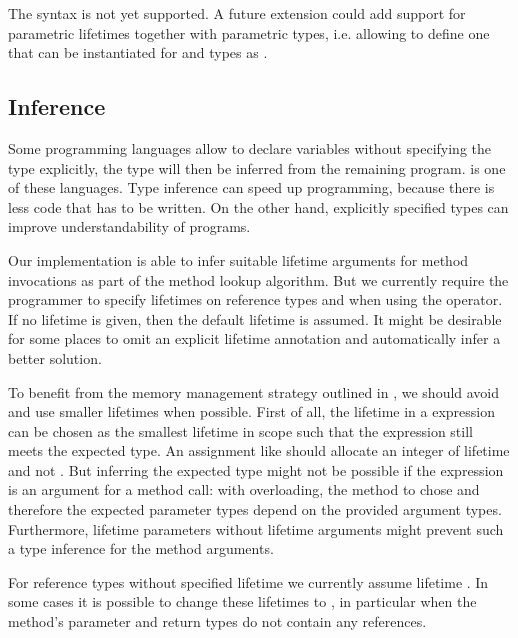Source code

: The syntax  is not yet supported.
A future extension could add support for parametric lifetimes together with parametric types, i.e. allowing to define one  that can be instantiated for  and  types as .


\subsection*{Inference}
Some programming languages allow to declare variables without specifying the type explicitly, the type will then be inferred from the remaining program.
\rust is one of these languages.
Type inference can speed up programming, because there is less code that has to be written.
On the other hand, explicitly specified types can improve understandability of programs.

Our implementation is able to infer suitable lifetime arguments for method invocations as part of the method lookup algorithm.
But we currently require the programmer to specify lifetimes on reference types and when using the  operator.
If no lifetime is given, then the default lifetime \whileyinline{*} is assumed.
It might be desirable for some places to omit an explicit lifetime annotation and automatically infer a better solution.

To benefit from the memory management strategy outlined in , we should avoid \whileyinline{*} and use smaller lifetimes when possible.
First of all, the lifetime in a  expression can be chosen as the smallest lifetime in scope such that the expression still meets the expected type.
An assignment like  should allocate an integer of lifetime  and not \whileyinline{*}.
But inferring the expected type might not be possible if the expression is an argument for a method call:
with overloading, the method to chose and therefore the expected parameter types depend on the provided argument types.
Furthermore, lifetime parameters without lifetime arguments might prevent such a type inference for the method arguments.

For reference types without specified lifetime we currently assume lifetime \whileyinline{*}.
In some cases it is possible to change these lifetimes to , in particular when the method's parameter and return types do not contain any references.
________________
◆ What the exercise asks
Every line from the one containing "with overloading, the" through the final line of the data above is to be restated word for word, and nothing more.

◆ Exercise output
with overloading, the method to chose and therefore the expected parameter types depend on the provided argument types.
Furthermore, lifetime parameters without lifetime arguments might prevent such a type inference for the method arguments.

For reference types without specified lifetime we currently assume lifetime \whileyinline{*}.
In some cases it is possible to change these lifetimes to , in particular when the method's parameter and return types do not contain any references.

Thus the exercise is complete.